Squared Neural Families
This is based on Squared Neural Families from NeurIPS 2023. They authors propose a new class of models based on neural networks that serve as probability density functions. A little more formally, the authors propose a parameterization of density models, whose parameters are based on the weights and biases of a network. Note that while this is a parametric model for densities, it is not necessarily identifiable, as different sets of parameters can produce the same density function.
Prerequisites
From Statistics
It is common in Bayesian statistics to deal with complicated density functions, and oftentimes, the normalizing constant is unknown. The most common way to normalize a probability density function is by the following:
\[f(x) = \frac{g(x)}{\int g(x) d\mu(x)}\]where $\mu(x)$ is the measure on $x$ to which $g$ is integrated.
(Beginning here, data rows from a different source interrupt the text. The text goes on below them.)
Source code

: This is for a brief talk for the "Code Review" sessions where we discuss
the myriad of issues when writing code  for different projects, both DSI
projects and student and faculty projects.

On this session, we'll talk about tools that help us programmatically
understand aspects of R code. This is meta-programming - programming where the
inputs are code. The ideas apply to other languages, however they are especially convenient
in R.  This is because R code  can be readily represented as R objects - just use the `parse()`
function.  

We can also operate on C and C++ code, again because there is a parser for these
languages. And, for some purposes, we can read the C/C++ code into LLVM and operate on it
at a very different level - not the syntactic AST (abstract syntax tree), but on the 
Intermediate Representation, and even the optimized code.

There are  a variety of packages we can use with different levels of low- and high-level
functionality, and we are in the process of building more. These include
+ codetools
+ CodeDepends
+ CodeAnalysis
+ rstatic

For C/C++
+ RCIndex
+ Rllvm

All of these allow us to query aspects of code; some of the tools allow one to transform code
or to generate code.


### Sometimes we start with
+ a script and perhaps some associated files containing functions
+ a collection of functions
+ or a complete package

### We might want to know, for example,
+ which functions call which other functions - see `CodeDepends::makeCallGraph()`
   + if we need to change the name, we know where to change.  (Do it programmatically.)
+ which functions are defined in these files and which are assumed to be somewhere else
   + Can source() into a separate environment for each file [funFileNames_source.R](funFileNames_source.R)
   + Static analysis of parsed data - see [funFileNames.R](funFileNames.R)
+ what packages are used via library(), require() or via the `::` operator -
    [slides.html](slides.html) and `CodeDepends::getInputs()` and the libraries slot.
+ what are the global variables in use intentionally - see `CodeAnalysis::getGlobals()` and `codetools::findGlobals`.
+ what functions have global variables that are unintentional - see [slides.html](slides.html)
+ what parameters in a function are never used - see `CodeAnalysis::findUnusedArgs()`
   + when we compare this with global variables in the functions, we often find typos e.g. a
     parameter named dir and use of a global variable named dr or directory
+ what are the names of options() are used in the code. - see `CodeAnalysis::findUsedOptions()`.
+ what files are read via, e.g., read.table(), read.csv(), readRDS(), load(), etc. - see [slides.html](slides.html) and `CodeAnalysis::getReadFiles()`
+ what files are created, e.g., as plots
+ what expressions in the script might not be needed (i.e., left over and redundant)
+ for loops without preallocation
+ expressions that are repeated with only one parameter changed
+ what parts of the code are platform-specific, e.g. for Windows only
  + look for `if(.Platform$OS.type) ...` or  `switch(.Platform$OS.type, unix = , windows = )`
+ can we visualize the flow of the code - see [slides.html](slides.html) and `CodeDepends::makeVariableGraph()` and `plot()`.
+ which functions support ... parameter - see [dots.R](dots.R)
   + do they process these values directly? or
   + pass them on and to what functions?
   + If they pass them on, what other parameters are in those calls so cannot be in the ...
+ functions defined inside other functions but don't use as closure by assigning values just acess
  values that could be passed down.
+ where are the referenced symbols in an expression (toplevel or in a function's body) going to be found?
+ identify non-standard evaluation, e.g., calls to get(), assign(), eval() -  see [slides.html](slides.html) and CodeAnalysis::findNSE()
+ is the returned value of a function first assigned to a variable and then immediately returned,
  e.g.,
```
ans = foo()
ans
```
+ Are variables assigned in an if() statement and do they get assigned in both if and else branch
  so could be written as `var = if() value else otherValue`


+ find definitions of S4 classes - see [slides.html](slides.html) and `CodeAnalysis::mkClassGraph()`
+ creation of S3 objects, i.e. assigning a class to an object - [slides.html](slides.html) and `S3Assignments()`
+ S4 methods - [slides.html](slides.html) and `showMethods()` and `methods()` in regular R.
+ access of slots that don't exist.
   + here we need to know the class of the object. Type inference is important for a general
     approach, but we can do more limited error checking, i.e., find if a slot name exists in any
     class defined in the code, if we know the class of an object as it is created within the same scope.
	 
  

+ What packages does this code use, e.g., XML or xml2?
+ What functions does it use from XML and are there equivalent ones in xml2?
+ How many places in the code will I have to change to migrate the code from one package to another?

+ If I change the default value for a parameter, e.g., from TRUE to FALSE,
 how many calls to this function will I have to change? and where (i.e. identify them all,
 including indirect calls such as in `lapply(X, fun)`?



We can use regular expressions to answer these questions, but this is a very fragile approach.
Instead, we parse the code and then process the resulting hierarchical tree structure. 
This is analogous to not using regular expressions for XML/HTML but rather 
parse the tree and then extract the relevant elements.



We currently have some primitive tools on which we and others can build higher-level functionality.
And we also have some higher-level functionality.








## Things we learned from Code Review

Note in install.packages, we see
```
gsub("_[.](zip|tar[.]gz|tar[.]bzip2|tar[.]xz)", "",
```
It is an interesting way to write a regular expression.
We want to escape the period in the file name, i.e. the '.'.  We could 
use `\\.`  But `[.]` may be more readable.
Integration of $g$ may be intractable, so we invoke the law of large numbers and perform stochastic integration. $\mu(x)$ luckily gives us a base measure, and we can generate samples from the random variable associated with the base measure. Then $\int g(x)d\mu(x) = E(g(X))$. So $E(g(X))$ can be approximated with $\frac{1}{N} \sum_{i=1}^N g(X_i)$ where $X$ is sampled from some underlying distribution with respect to the base measure $\mu$. This converges in probability to $E(g(X))$ per LLN.
From Linear Algebra
Matrix multiplication is the core of neural networks. The weights and biases are matrices, and activations are applied element-wise. Likewise, integration of a matrix is also performed element-wise.
Squared Neural Families
Suppose we have a function $f(x; \theta)$ which is a neural network of the form $f(x; \theta) = V\sigma(Wx +B)$. This is a 2 layer neural network, with no bias on the second layer, and activation function $\sigma(.)$. $f$ is not guaranteed to be $\geq 0$, which is a requirement for normalizable functions for use as probabilities. To rectify this, simply square the function (in the case of vector valued $f$, take the square of the Euclidean norm).
Let $\sigma(\Theta) := \sigma(Wx+B)$. Thus $|f|_2^2 = f^T f$ gives:
\[(f^T f)(x) = \sigma^T(\Theta)V^T V \sigma(\Theta) \geq 0\]To normalize this function, divide it by its integral, with respect to the measure of $x$. Probability densities that can be expressed as the following are belong to the SNEFY (Squared Neural Family) class of distributions.
\[P(dx) = \frac{f^Tf}{\int f^T f d\mu(x)} \mu(dx) = \frac{\sigma^T(\Theta)V^T V \sigma(x)}{\int \sigma^T(\Theta)V^T V \sigma(\Theta) \mu(dx) } \mu(dx)\]To understand this function better, let $x \in \mathbf{R}^{N x 1}$, $W \in \mathbf{R}^{M \times N}$ and $V \in \mathbf{M \times O}$. Thus the network $f$ takes the $N$ vector and casts it to $O$ dimensional space, with one hidden layer of size $M$.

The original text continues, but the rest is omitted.